# Why is my internet so slow?



## pb0004 (May 17, 2013)

I have no clue why my internet is so slow? I want to stream some videos on Twitch soon when I get my new computer but I don't think that my internet will help me at all if it is this slow. Can anyone help me??


----------



## MxPhenom 216 (May 17, 2013)

What is your actual internet speed.

http://www.speedtest.net/

Could just be you have a slow internet speed from your ISP, and youll need to upgrade to get a faster one.


----------



## pb0004 (May 17, 2013)

MxPhenom 216 said:


> What is your actual internet speed.
> 
> http://www.speedtest.net/
> 
> Could just be you have a slow internet speed from your ISP, and youll need to upgrade to get a faster one.

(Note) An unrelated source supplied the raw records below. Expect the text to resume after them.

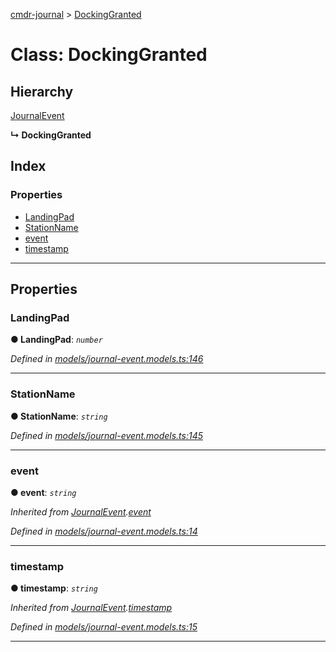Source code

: [cmdr-journal](../README.md) > [DockingGranted](../classes/dockinggranted.md)



# Class: DockingGranted

## Hierarchy


 [JournalEvent](journalevent.md)

**↳ DockingGranted**







## Index

### Properties

* [LandingPad](dockinggranted.md#landingpad)
* [StationName](dockinggranted.md#stationname)
* [event](dockinggranted.md#event)
* [timestamp](dockinggranted.md#timestamp)



---
## Properties
<a id="landingpad"></a>

###  LandingPad

**●  LandingPad**:  *`number`* 

*Defined in [models/journal-event.models.ts:146](https://github.com/chrisbruford/cmdr-journal/blob/0588b1f/src/models/journal-event.models.ts#L146)*





___

<a id="stationname"></a>

###  StationName

**●  StationName**:  *`string`* 

*Defined in [models/journal-event.models.ts:145](https://github.com/chrisbruford/cmdr-journal/blob/0588b1f/src/models/journal-event.models.ts#L145)*





___

<a id="event"></a>

###  event

**●  event**:  *`string`* 

*Inherited from [JournalEvent](journalevent.md).[event](journalevent.md#event)*

*Defined in [models/journal-event.models.ts:14](https://github.com/chrisbruford/cmdr-journal/blob/0588b1f/src/models/journal-event.models.ts#L14)*





___

<a id="timestamp"></a>

###  timestamp

**●  timestamp**:  *`string`* 

*Inherited from [JournalEvent](journalevent.md).[timestamp](journalevent.md#timestamp)*

*Defined in [models/journal-event.models.ts:15](https://github.com/chrisbruford/cmdr-journal/blob/0588b1f/src/models/journal-event.models.ts#L15)*





___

What is an ISP? I am not very savvy in computers/internet.


----------



## MxPhenom 216 (May 17, 2013)

Internet Service Provider.


----------



## pb0004 (May 17, 2013)

MxPhenom 216 said:


> Internet Service Provider.



I have AT&T U-Verse if that's what you mean.


----------



## pb0004 (May 17, 2013)

And I'll post the internet speed when I get home but when I checked it last night, it was like 3 up, 3 down and like 86 PING. And I was told that that was horrible.


----------



## Lazermonkey (May 17, 2013)

What speed do you pay for?


----------



## pb0004 (May 17, 2013)

Lazermonkey said:


> What speed do you pay for?



I think we have the Phone/Internet/TV package so I don't know what we pay for the Internet alone. But I'll check later.


----------



## ZetZet (May 17, 2013)

pb0004 said:


> And I'll post the internet speed when I get home but when I checked it last night, it was like 3 up, 3 down and like 86 PING. And I was told that that was horrible.



So, I looked up your provider, you probably have so called "pro" plan which is 3up 3down. And i noticed its wireless? Wireless for gaming/streaming is terrible. You will have to either upgrade your plan to higher speeds or just get fiber.


----------



## newtekie1 (May 17, 2013)

You probably won't be able to stream HD(720p), you definitely won't be able to steam 1080p content with that connection. Your upload is the important number and 3Mb/s generally the minimum for 720p and it has to be pretty consistent my 3Mb/s. U-Verse upload speeds totally suck, I have their highest package at work, the 24Mb/s one, and my upload is only 2Mb/s.


----------



## Lazermonkey (May 17, 2013)

pb0004 said:


> I think we have the Phone/Internet/TV package so I don't know what we pay for the Internet alone. But I'll check later.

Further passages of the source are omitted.